前身の「NHK歌謡コンサート」が演歌・歌謡曲の独壇場でしたので、今までほとんど交流のなかった演歌・歌謡曲とJポップの混在に戸惑いと批判も多々ありましたが、ようやく本来のコンセプトによる番組作りができるようになり、内容も出演者も様変わりになった感があります。
実際のところ放送開始から3年が過ぎ、演歌・歌謡曲のベテランといわれる歌手の出場が極端に少なくなり、ポップス歌手の出演が増えただけでなく、出演歌手のコラボレーションの企画も多くなり、それは演歌歌手にも求められ、演歌歌手とJポップの歌手のコラボレーションも普通に受け入れられるようになってきました。
その中で島津亜矢は当初からこの番組のコンセプト通りに、オリジナルの演歌よりもポップスを歌うことが多く、最近はミュージカル歌手の井上芳雄、石丸幹二と共演した他、デーモン閣下、ROLLYとクイーンメロディーを熱唱しました。
「うたコン」と合わせて出演機会の多いNHKBS放送の「新・BS日本のうた」は従来通り演歌・歌謡曲を歌うことが多く、ベテラン歌手とのスペシャルステージなどでコラボレーションすることもありますが、一曲の中でそれぞれのキーにあわせて転調することがほとんどで、本当のコラボレーションとはいいがたいものでした。
けれども「うたコン」の場合は転調せず、またハーモニーをつけることも多くなり、本来のコラボレーションが実現しています。それはポップス歌手ならばまだしも、演歌歌手の場合はそのひとの歌唱力は高くてもハーモニーをつけ合うというのはハードルが高いようで、最近の番組構成からチャレンジするものの違和感を禁じえません。
ただこの番組だけでなく、時代の要請からにわかに演歌歌手がポップスを歌わざるを得なくなり、いかにもにわか仕上げによる歌唱は思い込みもはげしく音楽的に無理があり、バラエティによってごまかしてしまうことが多いように思います。
ともあれ、演歌歌手がポップスを歌う流れをつくったのは島津亜矢であることはまちがいなく、ほんとうに長い間の彼女の努力が「うたコン」やTBSの「UTAGE!」によって開花したもので、演歌で一定の高みまで極めた彼女にとって、さまざまなジャンルの楽曲とボーカリストとの出会いはオールラウンドな音楽的冒険の新しい可能性を開いてくれるものでした。

さて、今回の「うたコン」のオープニングは布施明、デーモン閣下とのコラボで、布施明の1979年の名曲「君は薔薇より美しい」でした。

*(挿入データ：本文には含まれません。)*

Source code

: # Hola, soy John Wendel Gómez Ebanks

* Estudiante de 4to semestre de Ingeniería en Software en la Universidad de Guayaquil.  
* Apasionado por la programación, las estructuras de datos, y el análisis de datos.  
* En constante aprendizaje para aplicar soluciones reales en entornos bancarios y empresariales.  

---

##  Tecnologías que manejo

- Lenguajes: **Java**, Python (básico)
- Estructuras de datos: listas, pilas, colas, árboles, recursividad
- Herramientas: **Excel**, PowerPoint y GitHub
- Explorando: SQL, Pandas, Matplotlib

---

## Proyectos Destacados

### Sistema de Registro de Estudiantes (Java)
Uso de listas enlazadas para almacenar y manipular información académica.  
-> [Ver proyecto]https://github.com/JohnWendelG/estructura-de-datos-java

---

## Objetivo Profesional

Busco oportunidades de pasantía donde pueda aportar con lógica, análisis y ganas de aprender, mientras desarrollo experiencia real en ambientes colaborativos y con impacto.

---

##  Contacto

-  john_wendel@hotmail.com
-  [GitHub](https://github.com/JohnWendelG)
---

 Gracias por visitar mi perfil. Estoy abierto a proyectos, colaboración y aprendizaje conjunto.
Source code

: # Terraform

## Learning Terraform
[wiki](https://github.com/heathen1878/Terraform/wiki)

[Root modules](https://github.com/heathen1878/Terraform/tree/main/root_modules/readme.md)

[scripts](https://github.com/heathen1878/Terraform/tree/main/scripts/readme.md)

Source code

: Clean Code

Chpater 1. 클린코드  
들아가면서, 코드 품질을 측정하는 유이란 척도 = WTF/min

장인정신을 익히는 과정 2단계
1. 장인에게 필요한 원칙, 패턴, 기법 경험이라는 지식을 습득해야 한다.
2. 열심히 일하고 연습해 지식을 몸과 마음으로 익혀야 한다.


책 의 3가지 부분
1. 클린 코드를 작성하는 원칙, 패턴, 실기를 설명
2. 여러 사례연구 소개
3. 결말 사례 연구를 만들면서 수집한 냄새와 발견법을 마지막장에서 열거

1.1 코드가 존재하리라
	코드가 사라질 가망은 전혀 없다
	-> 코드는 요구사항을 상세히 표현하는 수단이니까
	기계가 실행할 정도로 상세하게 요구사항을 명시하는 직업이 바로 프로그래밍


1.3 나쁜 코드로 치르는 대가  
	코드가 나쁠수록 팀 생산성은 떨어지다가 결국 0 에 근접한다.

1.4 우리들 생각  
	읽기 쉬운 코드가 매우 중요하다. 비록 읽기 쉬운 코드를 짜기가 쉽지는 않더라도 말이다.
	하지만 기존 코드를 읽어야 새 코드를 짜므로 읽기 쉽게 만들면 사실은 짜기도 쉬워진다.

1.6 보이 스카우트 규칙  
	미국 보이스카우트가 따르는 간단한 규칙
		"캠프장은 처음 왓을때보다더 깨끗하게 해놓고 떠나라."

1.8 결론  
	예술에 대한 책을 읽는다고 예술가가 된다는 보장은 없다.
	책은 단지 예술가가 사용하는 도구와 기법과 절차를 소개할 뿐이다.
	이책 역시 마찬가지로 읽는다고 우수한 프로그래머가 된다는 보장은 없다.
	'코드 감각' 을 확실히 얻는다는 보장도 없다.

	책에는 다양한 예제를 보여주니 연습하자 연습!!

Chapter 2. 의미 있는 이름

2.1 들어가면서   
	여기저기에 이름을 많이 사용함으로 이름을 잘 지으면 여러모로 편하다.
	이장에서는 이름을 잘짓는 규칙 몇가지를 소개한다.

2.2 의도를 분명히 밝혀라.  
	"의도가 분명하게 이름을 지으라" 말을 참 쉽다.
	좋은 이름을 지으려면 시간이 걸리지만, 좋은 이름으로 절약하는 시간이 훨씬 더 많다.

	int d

最近のこの番組では、オープニングに2人もしくは3人の歌手でコラボすることが多く、島津亜矢は以前にもミュージカルのトップアーティスト・井上芳雄と「YAH YAH YAH」を歌い、絶妙なハーモニーを聴かせてくれました。
ザ・ピーナッツにあこがれて歌手になったという布施明は、渡辺プロ全盛期で「シャボン玉ホリデイ」を舞台にデビュー当初より歌唱力を高く評価されていました。1975年に引退したザ・ピーナッツと「シャボン玉ホリデイ」のレガシーをひきつぎ、「和製ポップス」と名付けられた歌謡曲でヒットを連発しました。
その中でもミッキー吉野が作曲した「君は薔薇より美しい」は布施明にとって「シクラメンのかほり」と並ぶヒット曲で、歌謡曲色を排したポップスで、彼の歌唱力がなければつくられなかった楽曲かも知れません。
今回のコラボですが、まず最初に島津亜矢がおそらくオリジナルキーに合わせ、彼女にすればかなりの高音キーでしたが、まったく無理のないメリハリの利いた歌唱で始まりました。もう少し深読みすれば、布施明とデーモン閣下は島津亜矢に確かなピッチとテンポをまかせ、特に布施明は細かいアドリブを楽しむといった感じだったでしょうか。
思えば不思議なことで、かつては先輩の演歌歌手とのコラボの時、先輩歌手のボーカルに沿うように歌っていた彼女が、いつのまにかポップスの世界でもベースの役割を果たすほどに信頼されるようになったのです。
その後もこの番組はびっくりする企画で島津亜矢の特集をしてくれました。ゲストに島津亜矢を「歌怪獣」と名づけたマキタスポーツを呼び、島津亜矢の2016年からの足どりを紹介したのです。何か特別なエンターテインメントがあるわけでもないのに、島津亜矢そのひとを特集し、それを出演歌手が聞いている様子を見て、「こんなに時代は変わるものなのか」と思いました。「時代」、「I Will Always Love You」、「クイーンメロディ」、「RIDE ON TIME」と、昨年の紅白からさかのぼり、「うたコン」で歌唱した映像を流しながら、マキタスポーツが「島津亜矢が歌怪獣なのではなく、彼女が歌うと、歌が怪獣化するんです」という話をしている間、それを聞いている他の歌い手さんの表情もとてもいい雰囲気でした。わたしが島津亜矢以外に唯一評価している天童よしみも、素直に喜んでくれているようでした。その意味で、彼女のブレイクに大きく後押ししてくれたマキタスポーツにはどれだけ感謝しても足りません。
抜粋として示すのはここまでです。